I picked up this book some time ago, seduced by the gorgeous cover (stars? tea? I am in!) Also wanted to read it for two more reasons: it is about the Franklin Expedition, a fascination of mine (as evidenced by my Polar Reading year) and because it is a translation from French - the author Dominique Fortier is from Quebec and the translator Sheila Fischman is the best in the business. All these things were pluses. So perhaps my expectations were just a wee bit high.
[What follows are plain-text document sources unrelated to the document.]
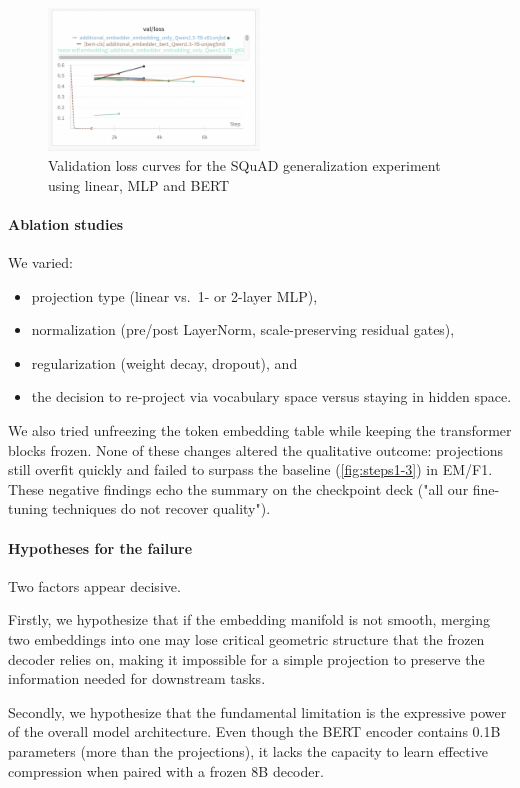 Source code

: \begin{figure}[hbt]
  \centering
  \includegraphics[width=0.5\textwidth]{graphs/losses_squad_1.jpg}
  \caption{Validation loss curves for the SQuAD generalization experiment using linear, MLP and BERT}
  \label{fig:losses_squad_1}
\end{figure}  


\paragraph{Ablation studies}
We varied:
\begin{itemize}
    \item projection type (linear vs.\ 1- or 2-layer MLP),
    \item normalization (pre/post LayerNorm, scale-preserving residual gates),
    \item regularization (weight decay, dropout), and
    \item the decision to re-project via vocabulary space versus staying in hidden space.
\end{itemize}
We also tried unfreezing the token embedding table while keeping the transformer blocks frozen.
None of these changes altered the qualitative outcome: projections still overfit quickly and failed to surpass the baseline (\ref{fig:steps1-3}) in EM/F1.
These negative findings echo the summary on the checkpoint deck ("all our fine-tuning techniques do not recover quality").

\paragraph{Hypotheses for the failure}
Two factors appear decisive.

Firstly, we hypothesize that if the embedding manifold is not smooth, merging two embeddings into one may lose critical geometric structure that the frozen decoder relies on, making it impossible for a simple projection to preserve the information needed for downstream tasks.


Secondly, we hypothesize that the fundamental limitation is the expressive power of the overall model architecture.
Even though the BERT encoder contains 0.1B parameters (more than the projections), it lacks the capacity to learn effective compression when paired with a frozen 8B decoder.

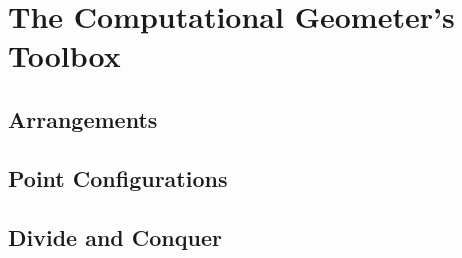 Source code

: \part{The Computational Geometer's Toolbox}\label{sec:preliminaries}


\chapter{Arrangements}


\chapter{Point Configurations}


\chapter{Divide and Conquer}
I liked it. I thought it was interesting enough, with really good writing and some nice twists in the tale. However, I did find it slow moving at the start, and maybe just because I've read so many, many books about the Edwardians and polar exploration, especially Franklin, I was hoping for something new. A new take on the story, something a bit different in the perceptions of the main characters or their motivations, their actions or their fate. And perhaps it delivered this kind of newness to French readers -- is there such a tradition of stories about these polar explorers in French? I don't know, as my French reading level stops at about grade four. (Please leave a comment if you do know)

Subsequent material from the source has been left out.